Creation of a reranker through fine tuning did not work

For one of my use case, I wanted to create a fine tuned model for reranking. I used the below approach

For each chunk, I created two summaries of the chunk one is relevant and other non-relevant and then created the jsonl file as below

chunk content, chunk summary, relevant score

In the above if chunk content and chunk summary are relevant, I gave a score of 1 else 0.

With those training samples, I did a finetuning. But after finetuning, even if I give the exact relevant summary, the model is not able to pickup the right score. I wanted to understand why this may be happening. Is it because, it is not able to create the association(self-attention) with an integer score(1 or 0) with the text. May be this is not the right approach to create a re-ranker model.


Could you elaborate a bit more what a training data example looked like in this case, i.e. system message (if applicable) as well as user and assistant messages?

{“messages”:[{“role”:“system”,“content”:"Given a user query and context summary, provide a relevancy score of 0 or 1, 0 is low relevant and 1 is high relevant}, {“role”:“user”,“content”:user_query:xxxx, summary:xxxxx},{“role”:“assisytant”,“content”:}]
Above is a illustrative training sample i created

As a starting point for improvement, I would include in the system instruction more details. For one part, make it clearer what the purpose of the scoring is, i.e. ranking retrieved content based on its relevance to a user query. Second, try to describe under which conditions a summary is considered low vs. high relevant so the model has a better basis for performing the scoring.

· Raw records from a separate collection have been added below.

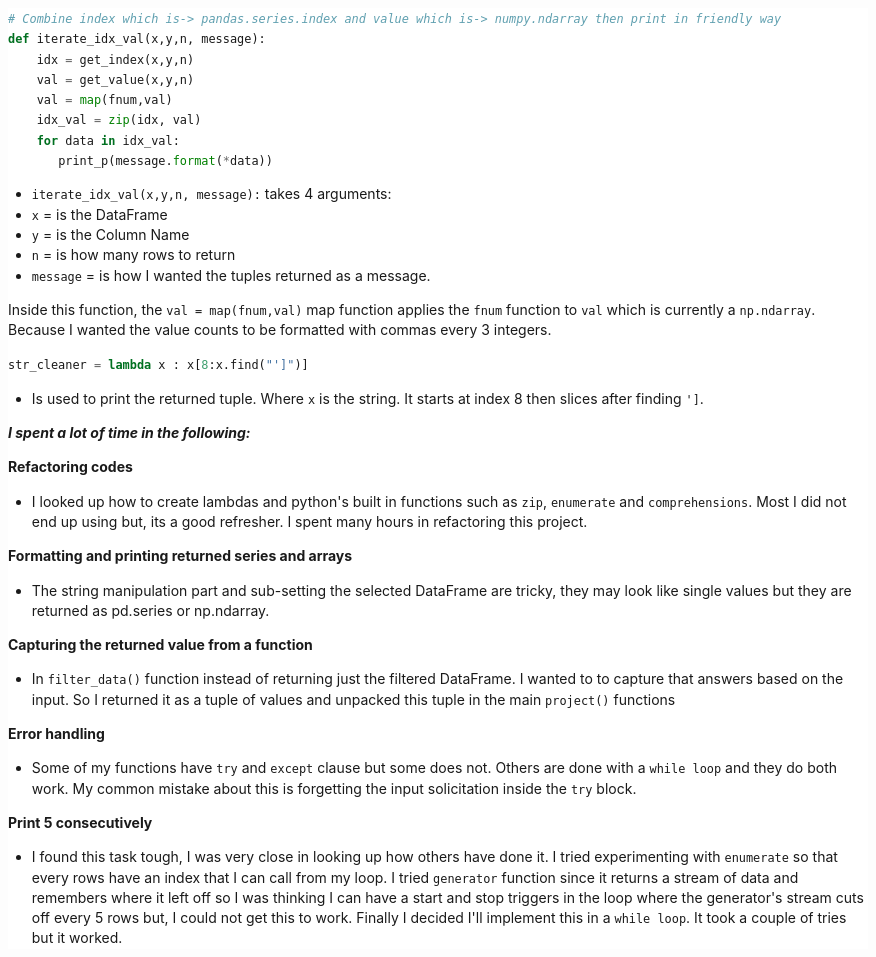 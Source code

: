 
```python
# Combine index which is-> pandas.series.index and value which is-> numpy.ndarray then print in friendly way
def iterate_idx_val(x,y,n, message):
    idx = get_index(x,y,n)
    val = get_value(x,y,n)
    val = map(fnum,val)
    idx_val = zip(idx, val)
    for data in idx_val:
       print_p(message.format(*data))
```

* `iterate_idx_val(x,y,n, message):` takes 4 arguments:
* `x` = is the DataFrame
* `y` = is the Column Name
* `n` = is how many rows to return
* `message` = is how I wanted the tuples returned as a message.

Inside this function, the `val = map(fnum,val)` map function applies the `fnum` function to `val` which is currently a `np.ndarray`. Because I wanted the value counts to be formatted with commas every 3 integers. 


```python
str_cleaner = lambda x : x[8:x.find("']")] 
``` 

* Is used to print the returned tuple. Where `x` is the string. It starts at index 8 then slices after finding `']`.


***I spent a lot of time in the following:*** 

**Refactoring codes**

* I looked up how to create lambdas and python's built in functions such as `zip`, `enumerate` and `comprehensions`. Most I did not end up using but, its a good refresher. I spent many hours in refactoring this project.

**Formatting and printing returned series and arrays** 

* The string manipulation part and sub-setting the selected DataFrame are tricky, they may look like single values but they are returned as pd.series or np.ndarray. 

**Capturing the returned value from a function**

* In `filter_data()` function instead of returning just the filtered DataFrame. I wanted to to capture that answers based on the input. So I returned it as a tuple of values and unpacked this tuple in the main `project()` functions 

**Error handling**

* Some of my functions have `try` and `except` clause but some does not. Others are done with a `while loop` and they do both work. My common mistake about this is forgetting the input solicitation inside the `try` block.

**Print 5 consecutively**

* I found this task tough, I was very close in looking up how others have done it. I tried experimenting with `enumerate` so that every rows have an index that I can call from my loop. I tried `generator` function since it returns a stream of data and remembers where it left off so I was thinking I can have a start and stop triggers in the loop where the generator's stream cuts off every 5 rows but, I could not get this to work. Finally I decided I'll implement this in a `while loop`. It took a couple of tries but it worked.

This might help get better results.

Thanks will try this. But it will be great to know if anyone has used any other technique in this space, and if it worked. Particularly when you have lot of domain specific nuance in your corpus

Bear in mind that fine-tuning has significant limitations and is not well suited to teach knowledge. The fine-tuned will be capable to pick up certain patterns, i.e. in your case patterns of when to assign a low vs. high relevance score. It will however not or at least not consistently pick up facts or domain-specific knowledge.